In B2B, the biggest story one aspires to create is, my boss is happy and shareholders are happy.
It’s the need to create this same story that sometimes leads the CFOs to emphasise on cost cutting, because they need to make sure that the boss and shareholders are happy. Cost cutting can improve short-term profits and boost the current share price, but are they long-term gains too?
Let’s talk about outsourcing, which is often used as a measure to cut cost. The sad story of Dell outsourcing told in The Innovator’s Prescription, by Clayton Christensen, can teach us something about outsourcing and cost cutting.
An American Multinational computer technology company based in Texas, United States, that develops, sells, repairs, and supports computers and related products and services.
A Taiwan-based electronics manufacturer.
Here is the Sad Story of Dell
Dell discovered that it could lower the cost of production by asking ASUSTek to make simple circuit boards inside a Dell computer. As a public corporation, Dell could go to Wall Street and show how off-shoring would lower Dell’s operating cost and remove manufacturing from its balance sheet.

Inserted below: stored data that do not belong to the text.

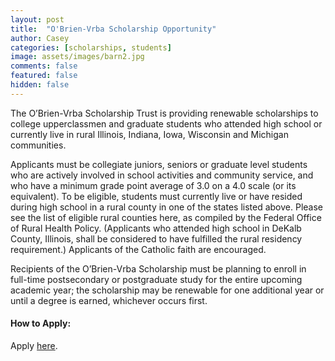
 ```yaml
---
layout: post
title:  "O'Brien-Vrba Scholarship Opportunity"
author: Casey
categories: [scholarships, students]
image: assets/images/barn2.jpg
comments: false
featured: false
hidden: false
---
```

The O’Brien-Vrba Scholarship Trust is providing renewable scholarships to college upperclassmen and graduate students who attended high school or currently live in rural Illinois, Indiana, Iowa, Wisconsin and Michigan communities.

Applicants must be collegiate juniors, seniors or graduate level students who are actively involved in school activities and community service, and who have a minimum grade point average of 3.0 on a 4.0 scale (or its equivalent). To be eligible, students must currently live or have resided during high school in a rural county in one of the states listed above. Please see the list of eligible rural counties here, as compiled by the Federal Office of Rural Health Policy. (Applicants who attended high school in DeKalb County, Illinois, shall be considered to have fulfilled the rural residency requirement.) Applicants of the Catholic faith are encouraged.

Recipients of the O’Brien-Vrba Scholarship must be planning to enroll in full-time postsecondary or postgraduate study for the entire upcoming academic year; the scholarship may be renewable for one additional year or until a degree is earned, whichever occurs first.

#### How to Apply:
Apply <a href="https://learnmore.scholarsapply.org/obrien/">here</a>.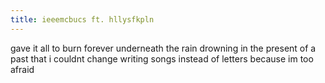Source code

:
 ```yaml
---
title: ieeemcbucs ft. hllysfkpln
---
```


gave it all to burn forever underneath the rain
drowning in the present of a past that i couldnt change 
writing songs instead of letters because im too afraid
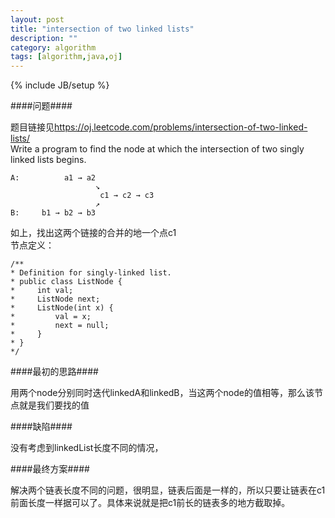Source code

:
 ```yaml
---
layout: post
title: "intersection of two linked lists"
description: ""
category: algorithm
tags: [algorithm,java,oj]
---
```

{% include JB/setup %}

####问题####

题目链接见<https://oj.leetcode.com/problems/intersection-of-two-linked-lists/>   
Write a program to find the node at which the intersection of two singly linked lists begins.   
    
    A:          a1 → a2  
                       ↘      
                        c1 → c2 → c3  
                       ↗    
    B:     b1 → b2 → b3    
    

如上，找出这两个链接的合并的地一个点c1    
节点定义：
    
    /**
    * Definition for singly-linked list.
    * public class ListNode {
    *     int val;
    *     ListNode next;
    *     ListNode(int x) {
    *         val = x;
    *         next = null;
    *     }
    * }
    */
    

####最初的思路####

用两个node分别同时迭代linkedA和linkedB，当这两个node的值相等，那么该节点就是我们要找的值

####缺陷####

没有考虑到linkedList长度不同的情况，

####最终方案####

解决两个链表长度不同的问题，很明显，链表后面是一样的，所以只要让链表在c1前面长度一样据可以了。具体来说就是把c1前长的链表多的地方截取掉。

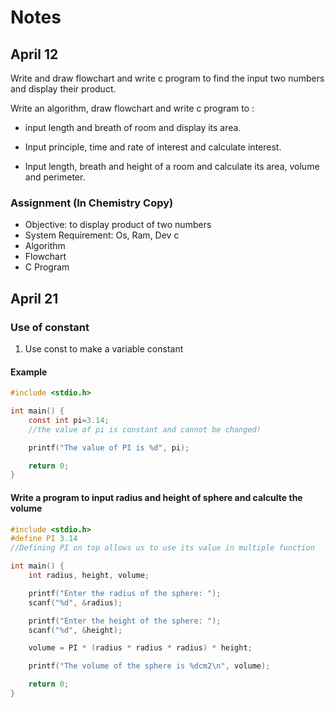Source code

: # Notes

## April 12

Write and draw flowchart and write c program to find the input two numbers and display their product.

Write an algorithm, draw flowchart and write c program to :

- input length and breath of room and display its area.

- Input principle, time and rate of interest and calculate interest.

- Input length, breath and height of a room and calculate its area, volume and perimeter.

### Assignment (In Chemistry Copy)

- Objective: to display product of two numbers  
- System Requirement: Os, Ram, Dev c
- Algorithm
- Flowchart
- C Program


## April 21

### Use of constant

1.  Use const to make a variable constant  <!-- eg: const int a = 10; -->

#### Example

```c
#include <stdio.h>

int main() {
    const int pi=3.14;
    //the value of pi is constant and cannot be changed!

    printf("The value of PI is %d", pi);

    return 0;
}
```

#### Write a program to input radius and height of sphere and calculte the volume

```c
#include <stdio.h>
#define PI 3.14 
//Defining PI on top allows us to use its value in multiple function

int main() {
    int radius, height, volume;

    printf("Enter the radius of the sphere: ");
    scanf("%d", &radius);

    printf("Enter the height of the sphere: ");
    scanf("%d", &height);

    volume = PI * (radius * radius * radius) * height;

    printf("The volume of the sphere is %dcm2\n", volume);

    return 0;
}
```



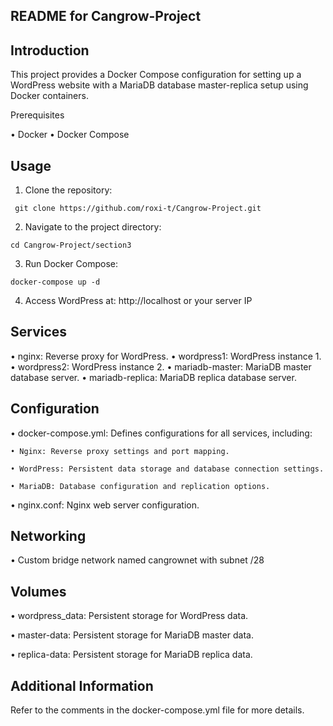 ## README for Cangrow-Project

## Introduction

This project provides a Docker Compose configuration for setting up a WordPress website with a MariaDB database master-replica setup using Docker containers.

Prerequisites

• Docker
• Docker Compose

## Usage

1. Clone the repository:
```shell
 git clone https://github.com/roxi-t/Cangrow-Project.git
   ```
2. Navigate to the project directory:
 ```shell
cd Cangrow-Project/section3
```
3. Run Docker Compose:
```shell
docker-compose up -d
```
4. Access WordPress at: http://localhost or your server IP

## Services

• nginx: Reverse proxy for WordPress.
• wordpress1: WordPress instance 1.
• wordpress2: WordPress instance 2.
• mariadb-master: MariaDB master database server.
• mariadb-replica: MariaDB replica database server.

## Configuration

• docker-compose.yml: Defines configurations for all services, including:

    • Nginx: Reverse proxy settings and port mapping.
    
    • WordPress: Persistent data storage and database connection settings.
    
    • MariaDB: Database configuration and replication options.
    
• nginx.conf: Nginx web server configuration.

## Networking

• Custom bridge network named cangrownet with subnet /28

## Volumes

• wordpress_data: Persistent storage for WordPress data.

• master-data: Persistent storage for MariaDB master data.

• replica-data: Persistent storage for MariaDB replica data.

## Additional Information

Refer to the comments in the docker-compose.yml file for more details.
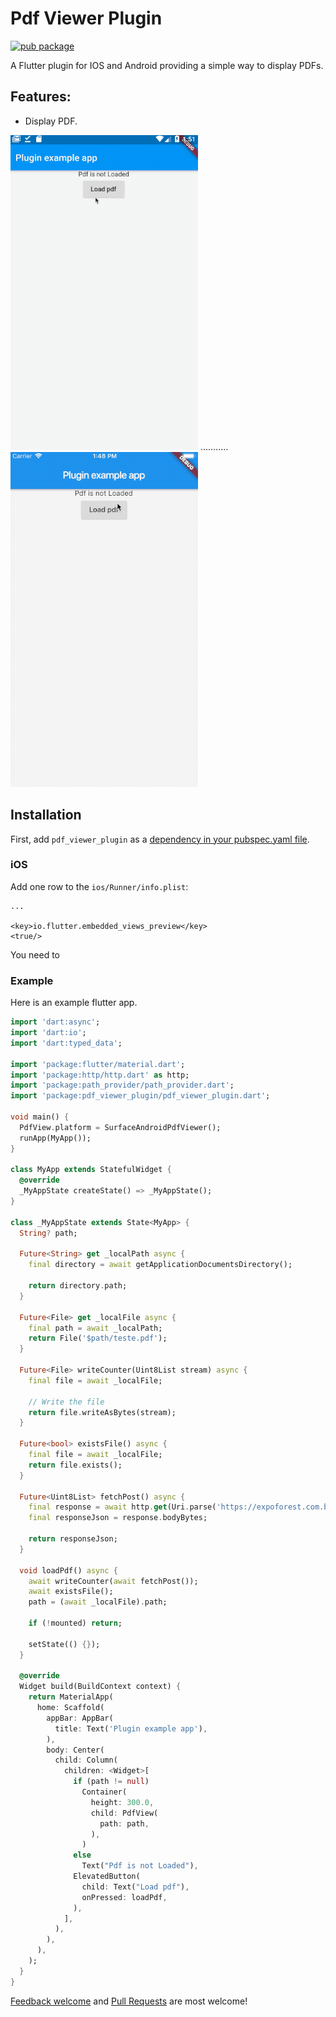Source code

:# Pdf Viewer Plugin

[![pub package](https://img.shields.io/pub/v/pdf_viewer_plugin.svg)](https://pub.dartlang.org/packages/pdf_viewer_plugin)

A Flutter plugin for IOS and Android providing a simple way to display PDFs.

## Features:

* Display PDF.

![android](assets/gifs/pdf_viewer_plugin_android.gif) ........... ![ios](assets/gifs/pdf_viewer_plugin_ios.gif)

## Installation

First, add `pdf_viewer_plugin` as a [dependency in your pubspec.yaml file](https://flutter.io/using-packages/).

### iOS

Add one row to the `ios/Runner/info.plist`:

```
...

<key>io.flutter.embedded_views_preview</key>
<true/>
```

You need to 

### Example

Here is an example flutter app.

```dart
import 'dart:async';
import 'dart:io';
import 'dart:typed_data';

import 'package:flutter/material.dart';
import 'package:http/http.dart' as http;
import 'package:path_provider/path_provider.dart';
import 'package:pdf_viewer_plugin/pdf_viewer_plugin.dart';

void main() {
  PdfView.platform = SurfaceAndroidPdfViewer();
  runApp(MyApp());
}

class MyApp extends StatefulWidget {
  @override
  _MyAppState createState() => _MyAppState();
}

class _MyAppState extends State<MyApp> {
  String? path;

  Future<String> get _localPath async {
    final directory = await getApplicationDocumentsDirectory();

    return directory.path;
  }

  Future<File> get _localFile async {
    final path = await _localPath;
    return File('$path/teste.pdf');
  }

  Future<File> writeCounter(Uint8List stream) async {
    final file = await _localFile;

    // Write the file
    return file.writeAsBytes(stream);
  }

  Future<bool> existsFile() async {
    final file = await _localFile;
    return file.exists();
  }

  Future<Uint8List> fetchPost() async {
    final response = await http.get(Uri.parse('https://expoforest.com.br/wp-content/uploads/2017/05/exemplo.pdf'));
    final responseJson = response.bodyBytes;

    return responseJson;
  }

  void loadPdf() async {
    await writeCounter(await fetchPost());
    await existsFile();
    path = (await _localFile).path;

    if (!mounted) return;

    setState(() {});
  }

  @override
  Widget build(BuildContext context) {
    return MaterialApp(
      home: Scaffold(
        appBar: AppBar(
          title: Text('Plugin example app'),
        ),
        body: Center(
          child: Column(
            children: <Widget>[
              if (path != null)
                Container(
                  height: 300.0,
                  child: PdfView(
                    path: path,
                  ),
                )
              else
                Text("Pdf is not Loaded"),
              ElevatedButton(
                child: Text("Load pdf"),
                onPressed: loadPdf,
              ),
            ],
          ),
        ),
      ),
    );
  }
}
```

[Feedback welcome](https://github.com/lubritto/Pdf_Viewer_Plugin/issues) and
[Pull Requests](https://github.com/lubritto/Pdf_Viewer_Plugin/pulls) are most welcome!
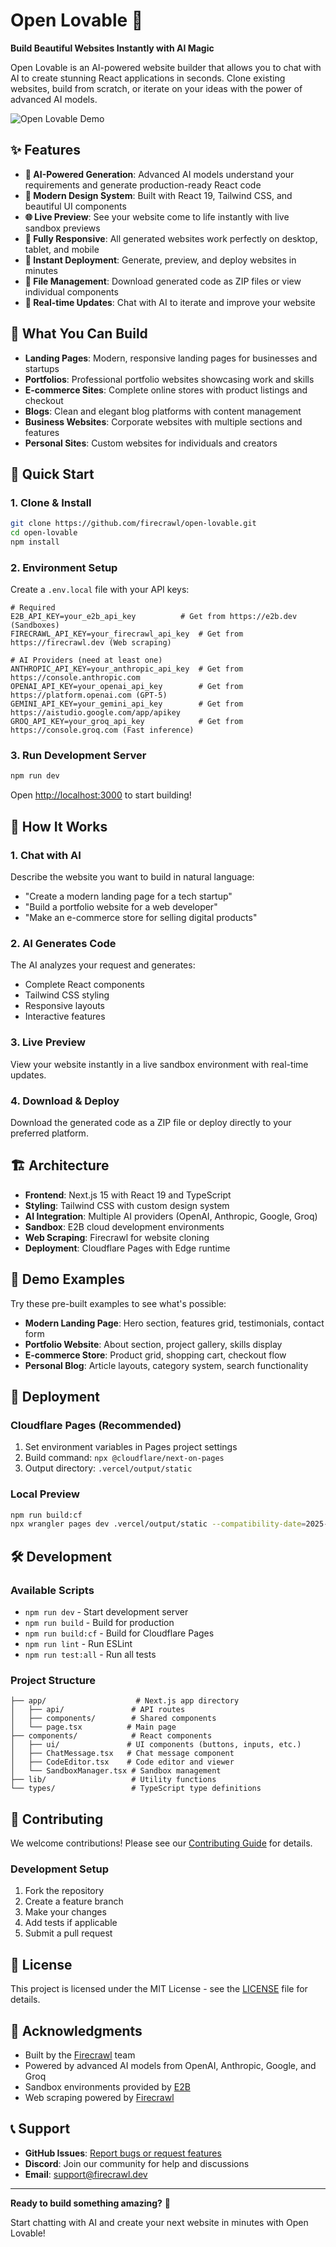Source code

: # Open Lovable 🚀

**Build Beautiful Websites Instantly with AI Magic**

Open Lovable is an AI-powered website builder that allows you to chat with AI to create stunning React applications in seconds. Clone existing websites, build from scratch, or iterate on your ideas with the power of advanced AI models.

![Open Lovable Demo](https://media1.giphy.com/media/v1.Y2lkPTc5MGI3NjExbmZtaHFleGRsMTNlaWNydGdianI4NGQ4dHhyZjB0d2VkcjRyeXBucCZlcD12MV9pbnRlcm5hbF9naWZfYnlfaWQmY3Q9Zw/ZFVLWMa6dVskQX0qu1/giphy.gif)

## ✨ Features

- **🤖 AI-Powered Generation**: Advanced AI models understand your requirements and generate production-ready React code
- **🎨 Modern Design System**: Built with React 19, Tailwind CSS, and beautiful UI components
- **🌐 Live Preview**: See your website come to life instantly with live sandbox previews
- **📱 Fully Responsive**: All generated websites work perfectly on desktop, tablet, and mobile
- **🚀 Instant Deployment**: Generate, preview, and deploy websites in minutes
- **💾 File Management**: Download generated code as ZIP files or view individual components
- **🔄 Real-time Updates**: Chat with AI to iterate and improve your website

## 🎯 What You Can Build

- **Landing Pages**: Modern, responsive landing pages for businesses and startups
- **Portfolios**: Professional portfolio websites showcasing work and skills
- **E-commerce Sites**: Complete online stores with product listings and checkout
- **Blogs**: Clean and elegant blog platforms with content management
- **Business Websites**: Corporate websites with multiple sections and features
- **Personal Sites**: Custom websites for individuals and creators

## 🚀 Quick Start

### 1. Clone & Install
```bash
git clone https://github.com/firecrawl/open-lovable.git
cd open-lovable
npm install
```

### 2. Environment Setup
Create a `.env.local` file with your API keys:

```env
# Required
E2B_API_KEY=your_e2b_api_key          # Get from https://e2b.dev (Sandboxes)
FIRECRAWL_API_KEY=your_firecrawl_api_key  # Get from https://firecrawl.dev (Web scraping)

# AI Providers (need at least one)
ANTHROPIC_API_KEY=your_anthropic_api_key  # Get from https://console.anthropic.com
OPENAI_API_KEY=your_openai_api_key        # Get from https://platform.openai.com (GPT-5)
GEMINI_API_KEY=your_gemini_api_key        # Get from https://aistudio.google.com/app/apikey
GROQ_API_KEY=your_groq_api_key            # Get from https://console.groq.com (Fast inference)
```

### 3. Run Development Server
```bash
npm run dev
```

Open [http://localhost:3000](http://localhost:3000) to start building!

## 🎨 How It Works

### 1. **Chat with AI**
Describe the website you want to build in natural language:
- "Create a modern landing page for a tech startup"
- "Build a portfolio website for a web developer"
- "Make an e-commerce store for selling digital products"

### 2. **AI Generates Code**
The AI analyzes your request and generates:
- Complete React components
- Tailwind CSS styling
- Responsive layouts
- Interactive features

### 3. **Live Preview**
View your website instantly in a live sandbox environment with real-time updates.

### 4. **Download & Deploy**
Download the generated code as a ZIP file or deploy directly to your preferred platform.

## 🏗️ Architecture

- **Frontend**: Next.js 15 with React 19 and TypeScript
- **Styling**: Tailwind CSS with custom design system
- **AI Integration**: Multiple AI providers (OpenAI, Anthropic, Google, Groq)
- **Sandbox**: E2B cloud development environments
- **Web Scraping**: Firecrawl for website cloning
- **Deployment**: Cloudflare Pages with Edge runtime

## 🌟 Demo Examples

Try these pre-built examples to see what's possible:

- **Modern Landing Page**: Hero section, features grid, testimonials, contact form
- **Portfolio Website**: About section, project gallery, skills display
- **E-commerce Store**: Product grid, shopping cart, checkout flow
- **Personal Blog**: Article layouts, category system, search functionality

## 🚀 Deployment

### Cloudflare Pages (Recommended)

1. Set environment variables in Pages project settings
2. Build command: `npx @cloudflare/next-on-pages`
3. Output directory: `.vercel/output/static`

### Local Preview
```bash
npm run build:cf
npx wrangler pages dev .vercel/output/static --compatibility-date=2025-01-30
```

## 🛠️ Development

### Available Scripts
- `npm run dev` - Start development server
- `npm run build` - Build for production
- `npm run build:cf` - Build for Cloudflare Pages
- `npm run lint` - Run ESLint
- `npm run test:all` - Run all tests

### Project Structure
```
├── app/                    # Next.js app directory
│   ├── api/               # API routes
│   ├── components/        # Shared components
│   └── page.tsx          # Main page
├── components/            # React components
│   ├── ui/               # UI components (buttons, inputs, etc.)
│   ├── ChatMessage.tsx   # Chat message component
│   ├── CodeEditor.tsx    # Code editor and viewer
│   └── SandboxManager.tsx # Sandbox management
├── lib/                   # Utility functions
└── types/                 # TypeScript type definitions
```

## 🤝 Contributing

We welcome contributions! Please see our [Contributing Guide](CONTRIBUTING.md) for details.

### Development Setup
1. Fork the repository
2. Create a feature branch
3. Make your changes
4. Add tests if applicable
5. Submit a pull request

## 📄 License

This project is licensed under the MIT License - see the [LICENSE](LICENSE) file for details.

## 🙏 Acknowledgments

- Built by the [Firecrawl](https://firecrawl.dev) team
- Powered by advanced AI models from OpenAI, Anthropic, Google, and Groq
- Sandbox environments provided by [E2B](https://e2b.dev)
- Web scraping powered by [Firecrawl](https://firecrawl.dev)

## 📞 Support

- **GitHub Issues**: [Report bugs or request features](https://github.com/firecrawl/open-lovable/issues)
- **Discord**: Join our community for help and discussions
- **Email**: support@firecrawl.dev

---

**Ready to build something amazing?** 🚀

Start chatting with AI and create your next website in minutes with Open Lovable!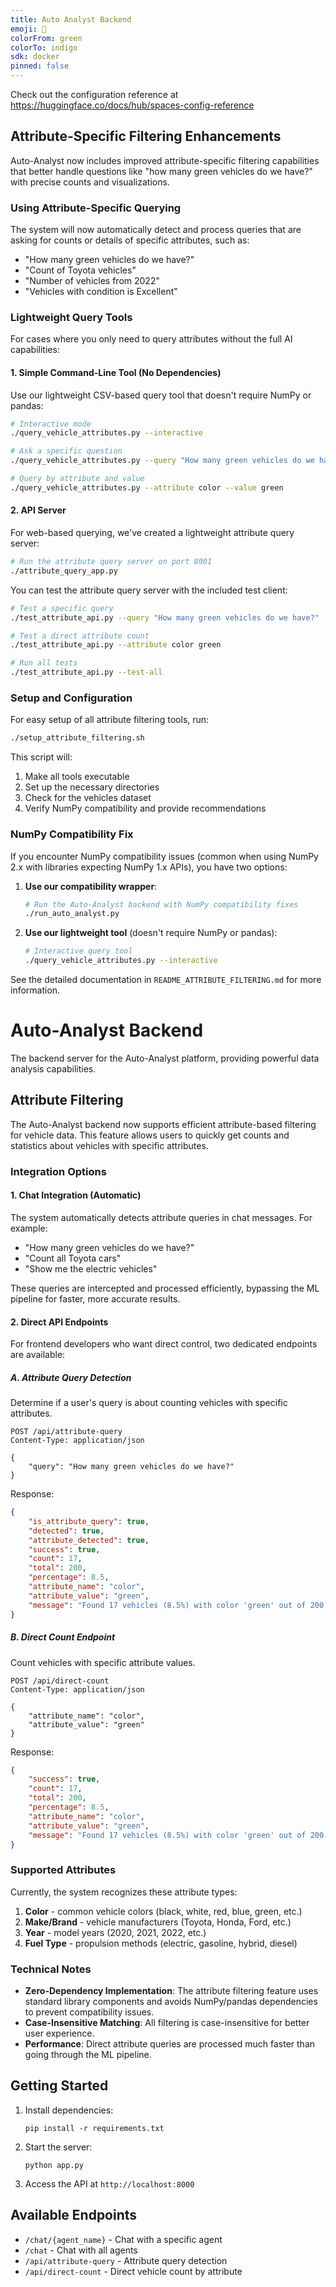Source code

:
 ```yaml
---
title: Auto Analyst Backend
emoji: 🦀
colorFrom: green
colorTo: indigo
sdk: docker
pinned: false
---
```


Check out the configuration reference at https://huggingface.co/docs/hub/spaces-config-reference

## Attribute-Specific Filtering Enhancements

Auto-Analyst now includes improved attribute-specific filtering capabilities that better handle questions like "how many green vehicles do we have?" with precise counts and visualizations.

### Using Attribute-Specific Querying

The system will now automatically detect and process queries that are asking for counts or details of specific attributes, such as:

- "How many green vehicles do we have?"  
- "Count of Toyota vehicles"
- "Number of vehicles from 2022"
- "Vehicles with condition is Excellent"

### Lightweight Query Tools

For cases where you only need to query attributes without the full AI capabilities:

#### 1. Simple Command-Line Tool (No Dependencies)

Use our lightweight CSV-based query tool that doesn't require NumPy or pandas:

```bash
# Interactive mode
./query_vehicle_attributes.py --interactive

# Ask a specific question
./query_vehicle_attributes.py --query "How many green vehicles do we have?"

# Query by attribute and value
./query_vehicle_attributes.py --attribute color --value green
```

#### 2. API Server

For web-based querying, we've created a lightweight attribute query server:

```bash
# Run the attribute query server on port 8001
./attribute_query_app.py
```

You can test the attribute query server with the included test client:

```bash
# Test a specific query
./test_attribute_api.py --query "How many green vehicles do we have?"

# Test a direct attribute count
./test_attribute_api.py --attribute color green

# Run all tests
./test_attribute_api.py --test-all
```

### Setup and Configuration

For easy setup of all attribute filtering tools, run:

```bash
./setup_attribute_filtering.sh
```

This script will:
1. Make all tools executable
2. Set up the necessary directories
3. Check for the vehicles dataset
4. Verify NumPy compatibility and provide recommendations

### NumPy Compatibility Fix

If you encounter NumPy compatibility issues (common when using NumPy 2.x with libraries expecting NumPy 1.x APIs), you have two options:

1. **Use our compatibility wrapper**:
   ```bash
   # Run the Auto-Analyst backend with NumPy compatibility fixes
   ./run_auto_analyst.py
   ```

2. **Use our lightweight tool** (doesn't require NumPy or pandas):
   ```bash
   # Interactive query tool
   ./query_vehicle_attributes.py --interactive
   ```

See the detailed documentation in `README_ATTRIBUTE_FILTERING.md` for more information.

# Auto-Analyst Backend

The backend server for the Auto-Analyst platform, providing powerful data analysis capabilities.

## Attribute Filtering

The Auto-Analyst backend now supports efficient attribute-based filtering for vehicle data. This feature allows users to quickly get counts and statistics about vehicles with specific attributes.

### Integration Options

#### 1. Chat Integration (Automatic)

The system automatically detects attribute queries in chat messages. For example:
- "How many green vehicles do we have?"
- "Count all Toyota cars"
- "Show me the electric vehicles"

These queries are intercepted and processed efficiently, bypassing the ML pipeline for faster, more accurate results.

#### 2. Direct API Endpoints

For frontend developers who want direct control, two dedicated endpoints are available:

##### A. Attribute Query Detection

Determine if a user's query is about counting vehicles with specific attributes.

```
POST /api/attribute-query
Content-Type: application/json

{
    "query": "How many green vehicles do we have?"
}
```

Response:
```json
{
    "is_attribute_query": true,
    "detected": true,
    "attribute_detected": true,
    "success": true,
    "count": 17,
    "total": 200,
    "percentage": 8.5,
    "attribute_name": "color",
    "attribute_value": "green",
    "message": "Found 17 vehicles (8.5%) with color 'green' out of 200 total vehicles."
}
```

##### B. Direct Count Endpoint

Count vehicles with specific attribute values.

```
POST /api/direct-count
Content-Type: application/json

{
    "attribute_name": "color",
    "attribute_value": "green"
}
```

Response:
```json
{
    "success": true,
    "count": 17,
    "total": 200,
    "percentage": 8.5,
    "attribute_name": "color",
    "attribute_value": "green",
    "message": "Found 17 vehicles (8.5%) with color 'green' out of 200 total vehicles."
}
```

### Supported Attributes

Currently, the system recognizes these attribute types:

1. **Color** - common vehicle colors (black, white, red, blue, green, etc.)
2. **Make/Brand** - vehicle manufacturers (Toyota, Honda, Ford, etc.)
3. **Year** - model years (2020, 2021, 2022, etc.)
4. **Fuel Type** - propulsion methods (electric, gasoline, hybrid, diesel)

### Technical Notes

- **Zero-Dependency Implementation**: The attribute filtering feature uses standard library components and avoids NumPy/pandas dependencies to prevent compatibility issues.
- **Case-Insensitive Matching**: All filtering is case-insensitive for better user experience.
- **Performance**: Direct attribute queries are processed much faster than going through the ML pipeline.

## Getting Started

1. Install dependencies:
   ```
   pip install -r requirements.txt
   ```

2. Start the server:
   ```
   python app.py
   ```

3. Access the API at `http://localhost:8000`

## Available Endpoints

- `/chat/{agent_name}` - Chat with a specific agent
- `/chat` - Chat with all agents
- `/api/attribute-query` - Attribute query detection
- `/api/direct-count` - Direct vehicle count by attribute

Then one day, Asus came to Dell with an interesting proposition: “We’ve done a good job making these little circuits for you, let us supply the motherboards for your computers, too. Making motherboards isn’t your competence—it’s ours. And we can make them for a 20 percent lower cost.” The Dell analysts realised that not only could Asus do it cheaper but it would also allow Dell to erase all the motherboard-related manufacturing assets from its balance sheet.
After it had reorganised to accommodate this arrangement, Asus came to Dell and said, “We’ve done a good job fabricating these motherboards for you, why don’t you let us assemble the whole computer for you, too? Assembling those products is not what’s made you successful. We can take all the remaining manufacturing assets off your balance sheet, and we can do it all for 20 percent less.”
The Dell analysts realised that this, too, was a win-win. That process continued as Dell outsourced the management of its supply chain, and then the design of its computers themselves. Dell essentially outsourced everything inside its personal-computer business—everything except its brand—to Asus.
Then, in 2005, Asus announced the creation of its own brand of computers. In this Greek-tragedy tale, Asus had taken everything it had learned from Dell and applied it for itself.
From a profitability point of view, there is nothing strange about this story. It made sense to outsource, so Dell did that, but at what cost?
In the end, Dell did not vanish and did reinvent itself, but it’s important to take note and ask, “Is short-term profitability so important that we can overlook the long-term gains?”
I highly recommend Agile Managers to practice this type of storytelling when stuck in a boardroom with stakeholders who are outsourcing, cost cutting and driving short term profitability.